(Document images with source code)
□ □ □ □ □
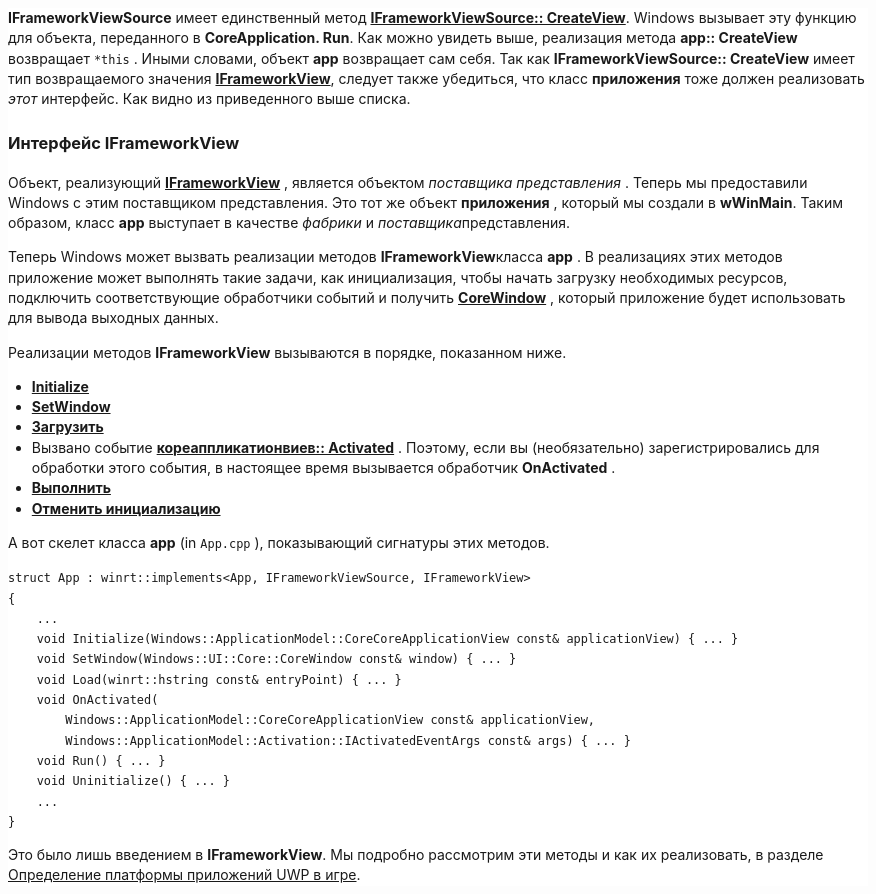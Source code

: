 **IFrameworkViewSource** имеет единственный метод [**IFrameworkViewSource:: CreateView**](/uwp/api/windows.applicationmodel.core.iframeworkviewsource.createview). Windows вызывает эту функцию для объекта, переданного в **CoreApplication. Run**. Как можно увидеть выше, реализация метода **app:: CreateView** возвращает `*this` . Иными словами, объект **app** возвращает сам себя. Так как **IFrameworkViewSource:: CreateView** имеет тип возвращаемого значения [**IFrameworkView**](/uwp/api/windows.applicationmodel.core.iframeworkviewsource), следует также убедиться, что класс **приложения** тоже должен реализовать *этот* интерфейс. Как видно из приведенного выше списка.

### <a name="the-iframeworkview-interface"></a>Интерфейс IFrameworkView

Объект, реализующий [**IFrameworkView**](/uwp/api/windows.applicationmodel.core.iframeworkviewsource) , является объектом *поставщика представления* . Теперь мы предоставили Windows с этим поставщиком представления. Это тот же объект **приложения** , который мы создали в **wWinMain**. Таким образом, класс **app** выступает в качестве *фабрики* и *поставщика*представления.

Теперь Windows может вызвать реализации методов **IFrameworkView**класса **app** . В реализациях этих методов приложение может выполнять такие задачи, как инициализация, чтобы начать загрузку необходимых ресурсов, подключить соответствующие обработчики событий и получить [**CoreWindow**](/uwp/api/windows.ui.core.corewindow) , который приложение будет использовать для вывода выходных данных.

Реализации методов **IFrameworkView** вызываются в порядке, показанном ниже.

- [**Initialize**](/uwp/api/windows.applicationmodel.core.iframeworkview.initialize)
- [**SetWindow**](/uwp/api/windows.applicationmodel.core.iframeworkview.setwindow)
- [**Загрузить**](/uwp/api/windows.applicationmodel.core.iframeworkview.load)
- Вызвано событие [**кореаппликатионвиев:: Activated**](/uwp/api/windows.applicationmodel.core.coreapplicationview.activated) . Поэтому, если вы (необязательно) зарегистрировались для обработки этого события, в настоящее время вызывается обработчик **OnActivated** .
- [**Выполнить**](/uwp/api/windows.applicationmodel.core.iframeworkview.run)
- [**Отменить инициализацию**](/uwp/api/windows.applicationmodel.core.iframeworkview.uninitialize)

А вот скелет класса **app** (in `App.cpp` ), показывающий сигнатуры этих методов.

```cppwinrt
struct App : winrt::implements<App, IFrameworkViewSource, IFrameworkView>
{
    ...
    void Initialize(Windows::ApplicationModel::CoreCoreApplicationView const& applicationView) { ... }
    void SetWindow(Windows::UI::Core::CoreWindow const& window) { ... }
    void Load(winrt::hstring const& entryPoint) { ... }
    void OnActivated(
        Windows::ApplicationModel::CoreCoreApplicationView const& applicationView,
        Windows::ApplicationModel::Activation::IActivatedEventArgs const& args) { ... }
    void Run() { ... }
    void Uninitialize() { ... }
    ...
}
```

Это было лишь введением в **IFrameworkView**. Мы подробно рассмотрим эти методы и как их реализовать, в разделе [Определение платформы приложений UWP в игре](tutorial--building-the-games-uwp-app-framework.md).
□ □ □ □ □
**Task objective:** Give the data again exactly as written, with all pictures left out.

**Expected answer:**
Source code

: **IFrameworkViewSource** имеет единственный метод [**IFrameworkViewSource:: CreateView**](/uwp/api/windows.applicationmodel.core.iframeworkviewsource.createview). Windows вызывает эту функцию для объекта, переданного в **CoreApplication. Run**. Как можно увидеть выше, реализация метода **app:: CreateView** возвращает `*this` . Иными словами, объект **app** возвращает сам себя. Так как **IFrameworkViewSource:: CreateView** имеет тип возвращаемого значения [**IFrameworkView**](/uwp/api/windows.applicationmodel.core.iframeworkviewsource), следует также убедиться, что класс **приложения** тоже должен реализовать *этот* интерфейс. Как видно из приведенного выше списка.

### <a name="the-iframeworkview-interface"></a>Интерфейс IFrameworkView

Объект, реализующий [**IFrameworkView**](/uwp/api/windows.applicationmodel.core.iframeworkviewsource) , является объектом *поставщика представления* . Теперь мы предоставили Windows с этим поставщиком представления. Это тот же объект **приложения** , который мы создали в **wWinMain**. Таким образом, класс **app** выступает в качестве *фабрики* и *поставщика*представления.

Теперь Windows может вызвать реализации методов **IFrameworkView**класса **app** . В реализациях этих методов приложение может выполнять такие задачи, как инициализация, чтобы начать загрузку необходимых ресурсов, подключить соответствующие обработчики событий и получить [**CoreWindow**](/uwp/api/windows.ui.core.corewindow) , который приложение будет использовать для вывода выходных данных.

Реализации методов **IFrameworkView** вызываются в порядке, показанном ниже.

- [**Initialize**](/uwp/api/windows.applicationmodel.core.iframeworkview.initialize)
- [**SetWindow**](/uwp/api/windows.applicationmodel.core.iframeworkview.setwindow)
- [**Загрузить**](/uwp/api/windows.applicationmodel.core.iframeworkview.load)
- Вызвано событие [**кореаппликатионвиев:: Activated**](/uwp/api/windows.applicationmodel.core.coreapplicationview.activated) . Поэтому, если вы (необязательно) зарегистрировались для обработки этого события, в настоящее время вызывается обработчик **OnActivated** .
- [**Выполнить**](/uwp/api/windows.applicationmodel.core.iframeworkview.run)
- [**Отменить инициализацию**](/uwp/api/windows.applicationmodel.core.iframeworkview.uninitialize)

А вот скелет класса **app** (in `App.cpp` ), показывающий сигнатуры этих методов.

```cppwinrt
struct App : winrt::implements<App, IFrameworkViewSource, IFrameworkView>
{
    ...
    void Initialize(Windows::ApplicationModel::CoreCoreApplicationView const& applicationView) { ... }
    void SetWindow(Windows::UI::Core::CoreWindow const& window) { ... }
    void Load(winrt::hstring const& entryPoint) { ... }
    void OnActivated(
        Windows::ApplicationModel::CoreCoreApplicationView const& applicationView,
        Windows::ApplicationModel::Activation::IActivatedEventArgs const& args) { ... }
    void Run() { ... }
    void Uninitialize() { ... }
    ...
}
```

Это было лишь введением в **IFrameworkView**. Мы подробно рассмотрим эти методы и как их реализовать, в разделе [Определение платформы приложений UWP в игре](tutorial--building-the-games-uwp-app-framework.md).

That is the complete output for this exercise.